Sunday, October 23, 2011

Baked Goods.


J.P. Henderhorff was old. But, more important than his being old, J.P. Henderhorff was comfortable. He was very comfortable. The old man had just settled into his large red recliner, the one that conformed so perfectly with his angular frame, that lovely chair, a gift from his grandchildren, a token of their love (though really an excuse not to visit him), when the fire alarm for his building went off. Rhythmic, grating shrieks, a howling banshee, a thin one, looking for crackers. But J.P. did not have any crackers. What an inconvenience, he thought. His breathing had finally slowed (sitting exhausted him), his back had sunken into the cushion, and he had just picked up the remote and aimed it at the television, his arm steadying to hit the blue button that would spring the black screen back to life. 

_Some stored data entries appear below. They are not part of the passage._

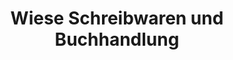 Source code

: ---
title: "Wiese Schreibwaren und Buchhandlung"
url: /willebadessen/wiese-schreibwaren-und-buchhandlung/
shop: Schreibwaren
--- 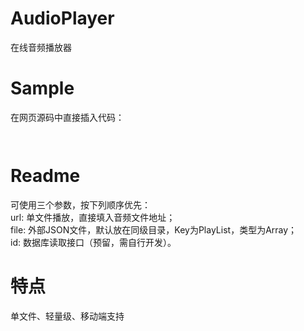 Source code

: # AudioPlayer
在线音频播放器

# Sample
在网页源码中直接插入代码：<br>
<pre><script src="AudioPlayer.js?url=http://xxxxxxxx.mp3"></script></pre>
<pre><script src="AudioPlayer.js?file=songs"></script></pre>

# Readme
可使用三个参数，按下列顺序优先：<br>
url: 单文件播放，直接填入音频文件地址；<br>
file: 外部JSON文件，默认放在同级目录，Key为PlayList，类型为Array；<br>
id: 数据库读取接口（预留，需自行开发）。

# 特点
单文件、轻量级、移动端支持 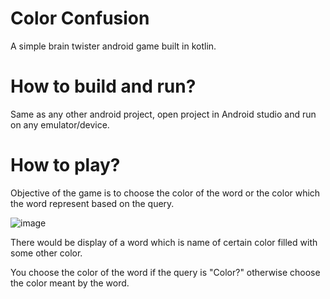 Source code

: # Color Confusion
A simple brain twister android game built in kotlin. 


# How to build and run?
Same as any other android project, open project in Android studio and run on any emulator/device.

# How to play?
Objective of the game is to choose the color of the word or the color which the word represent based on the query.

<!--<img src="https://user-images.githubusercontent.com/9585305/83961056-22826180-a8ad-11ea-9dfc-06725abc6a81.png" width="300">-->
![image](https://user-images.githubusercontent.com/9585305/83961337-a0e00300-a8af-11ea-9b0e-8f2317f3c3fc.png)

There would be display of a word which is name of certain color filled with some other color.

You choose the color of the word if the query is "Color?" otherwise choose the color meant by the word.

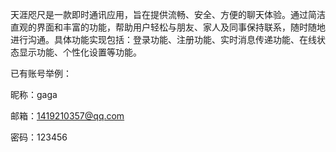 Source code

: 天涯咫尺是一款即时通讯应用，旨在提供流畅、安全、方便的聊天体验。通过简洁直观的界面和丰富的功能，帮助用户轻松与朋友、家人及同事保持联系，随时随地进行沟通。具体功能实现包括：登录功能、注册功能、实时消息传递功能、在线状态显示功能、个性化设置等功能。

已有账号举例：

昵称：gaga

邮箱：1419210357@qq.com

密码：123456
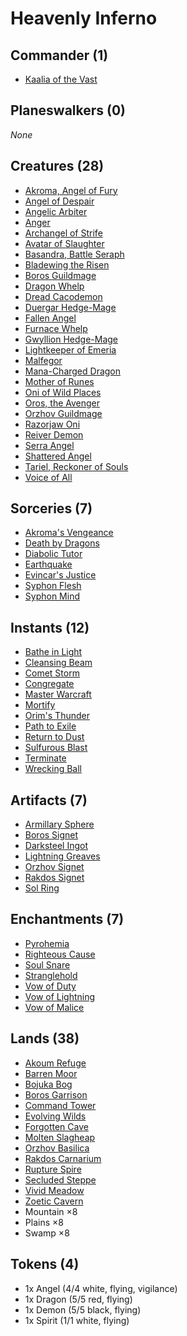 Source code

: # Heavenly Inferno

## Commander (1)
* [Kaalia of the Vast](https://www.cardkingdom.com/catalog/search?search=header&filter%5Bname%5D=Kaalia+of+the+Vast)

## Planeswalkers (0)
*None*

## Creatures (28)
* [Akroma, Angel of Fury](https://www.cardkingdom.com/catalog/search?search=header&filter%5Bname%5D=Akroma%2C+Angel+of+Fury)
* [Angel of Despair](https://www.cardkingdom.com/catalog/search?search=header&filter%5Bname%5D=Angel+of+Despair)
* [Angelic Arbiter](https://www.cardkingdom.com/catalog/search?search=header&filter%5Bname%5D=Angelic+Arbiter)
* [Anger](https://www.cardkingdom.com/catalog/search?search=header&filter%5Bname%5D=Anger)
* [Archangel of Strife](https://www.cardkingdom.com/catalog/search?search=header&filter%5Bname%5D=Archangel+of+Strife)
* [Avatar of Slaughter](https://www.cardkingdom.com/catalog/search?search=header&filter%5Bname%5D=Avatar+of+Slaughter)
* [Basandra, Battle Seraph](https://www.cardkingdom.com/catalog/search?search=header&filter%5Bname%5D=Basandra%2C+Battle+Seraph)
* [Bladewing the Risen](https://www.cardkingdom.com/catalog/search?search=header&filter%5Bname%5D=Bladewing+the+Risen)
* [Boros Guildmage](https://www.cardkingdom.com/catalog/search?search=header&filter%5Bname%5D=Boros+Guildmage)
* [Dragon Whelp](https://www.cardkingdom.com/catalog/search?search=header&filter%5Bname%5D=Dragon+Whelp)
* [Dread Cacodemon](https://www.cardkingdom.com/catalog/search?search=header&filter%5Bname%5D=Dread+Cacodemon)
* [Duergar Hedge-Mage](https://www.cardkingdom.com/catalog/search?search=header&filter%5Bname%5D=Duergar+Hedge-Mage)
* [Fallen Angel](https://www.cardkingdom.com/catalog/search?search=header&filter%5Bname%5D=Fallen+Angel)
* [Furnace Whelp](https://www.cardkingdom.com/catalog/search?search=header&filter%5Bname%5D=Furnace+Whelp)
* [Gwyllion Hedge-Mage](https://www.cardkingdom.com/catalog/search?search=header&filter%5Bname%5D=Gwyllion+Hedge-Mage)
* [Lightkeeper of Emeria](https://www.cardkingdom.com/catalog/search?search=header&filter%5Bname%5D=Lightkeeper+of+Emeria)
* [Malfegor](https://www.cardkingdom.com/catalog/search?search=header&filter%5Bname%5D=Malfegor)
* [Mana-Charged Dragon](https://www.cardkingdom.com/catalog/search?search=header&filter%5Bname%5D=Mana-Charged+Dragon)
* [Mother of Runes](https://www.cardkingdom.com/catalog/search?search=header&filter%5Bname%5D=Mother+of+Runes)
* [Oni of Wild Places](https://www.cardkingdom.com/catalog/search?search=header&filter%5Bname%5D=Oni+of+Wild+Places)
* [Oros, the Avenger](https://www.cardkingdom.com/catalog/search?search=header&filter%5Bname%5D=Oros%2C+the+Avenger)
* [Orzhov Guildmage](https://www.cardkingdom.com/catalog/search?search=header&filter%5Bname%5D=Orzhov+Guildmage)
* [Razorjaw Oni](https://www.cardkingdom.com/catalog/search?search=header&filter%5Bname%5D=Razorjaw+Oni)
* [Reiver Demon](https://www.cardkingdom.com/catalog/search?search=header&filter%5Bname%5D=Reiver+Demon)
* [Serra Angel](https://www.cardkingdom.com/catalog/search?search=header&filter%5Bname%5D=Serra+Angel)
* [Shattered Angel](https://www.cardkingdom.com/catalog/search?search=header&filter%5Bname%5D=Shattered+Angel)
* [Tariel, Reckoner of Souls](https://www.cardkingdom.com/catalog/search?search=header&filter%5Bname%5D=Tariel%2C+Reckoner+of+Souls)
* [Voice of All](https://www.cardkingdom.com/catalog/search?search=header&filter%5Bname%5D=Voice+of+All)

## Sorceries (7)
* [Akroma's Vengeance](https://www.cardkingdom.com/catalog/search?search=header&filter%5Bname%5D=Akroma's+Vengeance)
* [Death by Dragons](https://www.cardkingdom.com/catalog/search?search=header&filter%5Bname%5D=Death+by+Dragons)
* [Diabolic Tutor](https://www.cardkingdom.com/catalog/search?search=header&filter%5Bname%5D=Diabolic+Tutor)
* [Earthquake](https://www.cardkingdom.com/catalog/search?search=header&filter%5Bname%5D=Earthquake)
* [Evincar's Justice](https://www.cardkingdom.com/catalog/search?search=header&filter%5Bname%5D=Evincar's+Justice)
* [Syphon Flesh](https://www.cardkingdom.com/catalog/search?search=header&filter%5Bname%5D=Syphon+Flesh)
* [Syphon Mind](https://www.cardkingdom.com/catalog/search?search=header&filter%5Bname%5D=Syphon+Mind)

## Instants (12)
* [Bathe in Light](https://www.cardkingdom.com/catalog/search?search=header&filter%5Bname%5D=Bathe+in+Light)
* [Cleansing Beam](https://www.cardkingdom.com/catalog/search?search=header&filter%5Bname%5D=Cleansing+Beam)
* [Comet Storm](https://www.cardkingdom.com/catalog/search?search=header&filter%5Bname%5D=Comet+Storm)
* [Congregate](https://www.cardkingdom.com/catalog/search?search=header&filter%5Bname%5D=Congregate)
* [Master Warcraft](https://www.cardkingdom.com/catalog/search?search=header&filter%5Bname%5D=Master+Warcraft)
* [Mortify](https://www.cardkingdom.com/catalog/search?search=header&filter%5Bname%5D=Mortify)
* [Orim's Thunder](https://www.cardkingdom.com/catalog/search?search=header&filter%5Bname%5D=Orim's+Thunder)
* [Path to Exile](https://www.cardkingdom.com/catalog/search?search=header&filter%5Bname%5D=Path+to+Exile)
* [Return to Dust](https://www.cardkingdom.com/catalog/search?search=header&filter%5Bname%5D=Return+to+Dust)
* [Sulfurous Blast](https://www.cardkingdom.com/catalog/search?search=header&filter%5Bname%5D=Sulfurous+Blast)
* [Terminate](https://www.cardkingdom.com/catalog/search?search=header&filter%5Bname%5D=Terminate)
* [Wrecking Ball](https://www.cardkingdom.com/catalog/search?search=header&filter%5Bname%5D=Wrecking+Ball)

## Artifacts (7)
* [Armillary Sphere](https://www.cardkingdom.com/catalog/search?search=header&filter%5Bname%5D=Armillary+Sphere)
* [Boros Signet](https://www.cardkingdom.com/catalog/search?search=header&filter%5Bname%5D=Boros+Signet)
* [Darksteel Ingot](https://www.cardkingdom.com/catalog/search?search=header&filter%5Bname%5D=Darksteel+Ingot)
* [Lightning Greaves](https://www.cardkingdom.com/catalog/search?search=header&filter%5Bname%5D=Lightning+Greaves)
* [Orzhov Signet](https://www.cardkingdom.com/catalog/search?search=header&filter%5Bname%5D=Orzhov+Signet)
* [Rakdos Signet](https://www.cardkingdom.com/catalog/search?search=header&filter%5Bname%5D=Rakdos+Signet)
* [Sol Ring](https://www.cardkingdom.com/catalog/search?search=header&filter%5Bname%5D=Sol+Ring)

## Enchantments (7)
* [Pyrohemia](https://www.cardkingdom.com/catalog/search?search=header&filter%5Bname%5D=Pyrohemia)
* [Righteous Cause](https://www.cardkingdom.com/catalog/search?search=header&filter%5Bname%5D=Righteous+Cause)
* [Soul Snare](https://www.cardkingdom.com/catalog/search?search=header&filter%5Bname%5D=Soul+Snare)
* [Stranglehold](https://www.cardkingdom.com/catalog/search?search=header&filter%5Bname%5D=Stranglehold)
* [Vow of Duty](https://www.cardkingdom.com/catalog/search?search=header&filter%5Bname%5D=Vow+of+Duty)
* [Vow of Lightning](https://www.cardkingdom.com/catalog/search?search=header&filter%5Bname%5D=Vow+of+Lightning)
* [Vow of Malice](https://www.cardkingdom.com/catalog/search?search=header&filter%5Bname%5D=Vow+of+Malice)

## Lands (38)
* [Akoum Refuge](https://www.cardkingdom.com/catalog/search?search=header&filter%5Bname%5D=Akoum+Refuge)  
* [Barren Moor](https://www.cardkingdom.com/catalog/search?search=header&filter%5Bname%5D=Barren+Moor)  
* [Bojuka Bog](https://www.cardkingdom.com/catalog/search?search=header&filter%5Bname%5D=Bojuka+Bog)  
* [Boros Garrison](https://www.cardkingdom.com/catalog/search?search=header&filter%5Bname%5D=Boros+Garrison)  
* [Command Tower](https://www.cardkingdom.com/catalog/search?search=header&filter%5Bname%5D=Command+Tower)  
* [Evolving Wilds](https://www.cardkingdom.com/catalog/search?search=header&filter%5Bname%5D=Evolving+Wilds)  
* [Forgotten Cave](https://www.cardkingdom.com/catalog/search?search=header&filter%5Bname%5D=Forgotten+Cave)  
* [Molten Slagheap](https://www.cardkingdom.com/catalog/search?search=header&filter%5Bname%5D=Molten+Slagheap)  
* [Orzhov Basilica](https://www.cardkingdom.com/catalog/search?search=header&filter%5Bname%5D=Orzhov+Basilica)  
* [Rakdos Carnarium](https://www.cardkingdom.com/catalog/search?search=header&filter%5Bname%5D=Rakdos+Carnarium)  
* [Rupture Spire](https://www.cardkingdom.com/catalog/search?search=header&filter%5Bname%5D=Rupture+Spire)  
* [Secluded Steppe](https://www.cardkingdom.com/catalog/search?search=header&filter%5Bname%5D=Secluded+Steppe)  
* [Vivid Meadow](https://www.cardkingdom.com/catalog/search?search=header&filter%5Bname%5D=Vivid+Meadow)  
* [Zoetic Cavern](https://www.cardkingdom.com/catalog/search?search=header&filter%5Bname%5D=Zoetic+Cavern)
* Mountain ×8
* Plains ×8
* Swamp ×8 

## Tokens (4)
* 1x Angel (4/4 white, flying, vigilance)  
* 1x Dragon (5/5 red, flying)  
* 1x Demon (5/5 black, flying)  
* 1x Spirit (1/1 white, flying)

J.P. turned from what was almost the Golf Channel to identify the source of the noise. He finally noticed his apartment was opaque, that there were cloud shapes floating past the insides of his windows; and at first he thought the smoke was coming from the oven, that maybe his wife had forgotten a tray of sweets that was burning, until he remembered that his wife was dead, a fact he was constantly forgetting, one he oft caught himself in the middle of when shouted her name for her to come help him look for where he'd lost the remote control. 

(She had fallen down three flights of stairs, his wife, on her way up from grocery shopping, slipped on a slimy new egg that she dropped.)

J.P. let out an old man’s “Oh!”, the kind of sound flour makes when you pour milk into it, the sound something dry makes when it is both wet and dry simultaneously, and he rose from his chair, slowly, wincing in pain when both of his knees popped.

Pop. Pop. Pain. 

J.P. stared at the door in front of him. Smoke was sneaking through the gap at the bottom of the frame in billowy puffs. He thought about the stairs. All those God damn stairs he would walk down. Who says you can’t use an elevator in a fire, he thought. Who the hell says? And again the thought of the stairs exhausted him. There was no way an old man such as he would be able to walk eleven concrete flights, his knees popping painfully all the while.

Pop, pop, pop. He winced at the thought.

He bent forward slightly and leaned back, letting gravity take over. He fell backward into the chair and settled in, reassumed his comfortable position, closed his eyes. He breathed in deep through his nose and smiled. When the smoke started making him delirious, the smile grew wider: grew and grew in anticipation of the baked goods his wife would soon be waddling out him, her asking who was hungry while the platter smoked between her mittens protecting her thin and bony fingers.